THE PROBLEM → What you return must be every line below that includes the word "portrait".

Source records
>>>>>
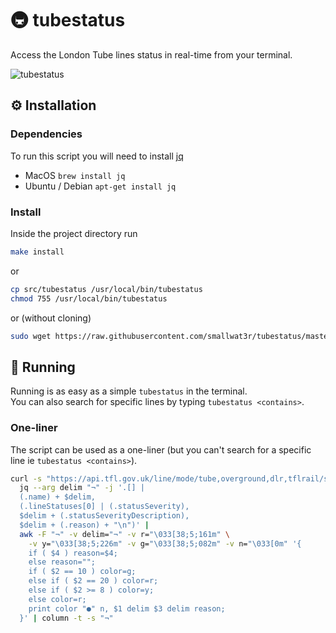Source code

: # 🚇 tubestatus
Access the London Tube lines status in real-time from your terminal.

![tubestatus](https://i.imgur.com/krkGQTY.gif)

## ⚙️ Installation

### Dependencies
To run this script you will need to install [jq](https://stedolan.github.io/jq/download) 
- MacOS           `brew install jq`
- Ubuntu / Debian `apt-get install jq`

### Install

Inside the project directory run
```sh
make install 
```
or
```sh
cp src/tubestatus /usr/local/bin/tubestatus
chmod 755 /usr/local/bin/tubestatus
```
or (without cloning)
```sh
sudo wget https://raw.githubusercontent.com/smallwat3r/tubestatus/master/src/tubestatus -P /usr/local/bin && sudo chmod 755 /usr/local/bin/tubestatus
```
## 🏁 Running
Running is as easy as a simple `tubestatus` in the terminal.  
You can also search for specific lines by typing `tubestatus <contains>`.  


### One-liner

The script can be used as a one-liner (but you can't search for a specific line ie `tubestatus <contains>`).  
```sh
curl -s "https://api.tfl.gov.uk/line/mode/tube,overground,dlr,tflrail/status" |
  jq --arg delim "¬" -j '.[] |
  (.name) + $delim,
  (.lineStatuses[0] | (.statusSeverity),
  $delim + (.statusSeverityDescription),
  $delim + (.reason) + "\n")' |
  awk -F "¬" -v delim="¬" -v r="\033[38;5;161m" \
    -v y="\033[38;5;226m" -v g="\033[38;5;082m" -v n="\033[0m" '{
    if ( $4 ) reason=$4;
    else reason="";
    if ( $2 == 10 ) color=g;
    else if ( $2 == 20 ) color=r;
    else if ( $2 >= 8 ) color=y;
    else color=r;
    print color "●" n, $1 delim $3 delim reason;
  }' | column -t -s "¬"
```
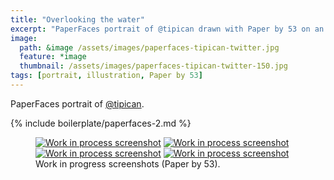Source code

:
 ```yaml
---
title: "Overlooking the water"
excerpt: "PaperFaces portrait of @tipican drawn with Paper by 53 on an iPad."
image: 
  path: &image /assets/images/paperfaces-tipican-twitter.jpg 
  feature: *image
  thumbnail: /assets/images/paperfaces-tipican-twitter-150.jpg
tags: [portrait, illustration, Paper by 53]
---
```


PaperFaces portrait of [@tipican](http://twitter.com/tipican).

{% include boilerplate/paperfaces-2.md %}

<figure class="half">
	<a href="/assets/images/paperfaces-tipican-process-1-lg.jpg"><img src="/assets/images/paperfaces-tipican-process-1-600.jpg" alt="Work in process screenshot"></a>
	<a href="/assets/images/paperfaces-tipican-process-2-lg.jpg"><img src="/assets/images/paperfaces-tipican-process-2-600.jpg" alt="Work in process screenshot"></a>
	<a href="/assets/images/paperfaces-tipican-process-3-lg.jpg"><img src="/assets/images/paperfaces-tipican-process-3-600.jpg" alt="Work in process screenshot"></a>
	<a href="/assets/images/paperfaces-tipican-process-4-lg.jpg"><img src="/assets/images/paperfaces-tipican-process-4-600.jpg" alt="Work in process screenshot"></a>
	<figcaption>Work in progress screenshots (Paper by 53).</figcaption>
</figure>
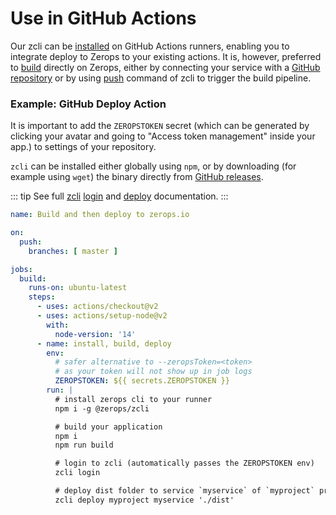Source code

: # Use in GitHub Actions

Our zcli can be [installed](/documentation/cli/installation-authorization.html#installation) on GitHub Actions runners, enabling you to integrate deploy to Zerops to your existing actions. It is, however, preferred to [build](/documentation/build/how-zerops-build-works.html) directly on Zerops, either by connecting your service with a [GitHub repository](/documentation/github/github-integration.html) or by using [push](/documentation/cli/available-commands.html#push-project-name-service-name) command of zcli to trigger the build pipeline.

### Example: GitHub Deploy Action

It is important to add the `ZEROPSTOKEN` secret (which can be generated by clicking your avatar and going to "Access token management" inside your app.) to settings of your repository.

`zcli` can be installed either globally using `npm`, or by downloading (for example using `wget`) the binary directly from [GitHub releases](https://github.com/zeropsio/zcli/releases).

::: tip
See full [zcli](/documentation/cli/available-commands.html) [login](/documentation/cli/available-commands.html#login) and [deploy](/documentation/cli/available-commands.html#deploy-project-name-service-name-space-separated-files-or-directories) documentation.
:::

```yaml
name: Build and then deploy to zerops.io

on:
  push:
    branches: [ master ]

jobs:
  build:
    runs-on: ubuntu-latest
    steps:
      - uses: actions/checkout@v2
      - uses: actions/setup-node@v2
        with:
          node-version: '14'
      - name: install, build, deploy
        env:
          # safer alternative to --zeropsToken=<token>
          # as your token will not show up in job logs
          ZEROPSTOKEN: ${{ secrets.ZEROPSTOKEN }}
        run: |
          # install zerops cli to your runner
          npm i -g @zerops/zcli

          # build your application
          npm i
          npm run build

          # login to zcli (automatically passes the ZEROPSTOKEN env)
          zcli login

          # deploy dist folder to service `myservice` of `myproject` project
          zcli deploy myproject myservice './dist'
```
<<<<<
EXERCISE OUTPUT →
excerpt: "PaperFaces portrait of @tipican drawn with Paper by 53 on an iPad."
tags: [portrait, illustration, Paper by 53]
PaperFaces portrait of [@tipican](http://twitter.com/tipican).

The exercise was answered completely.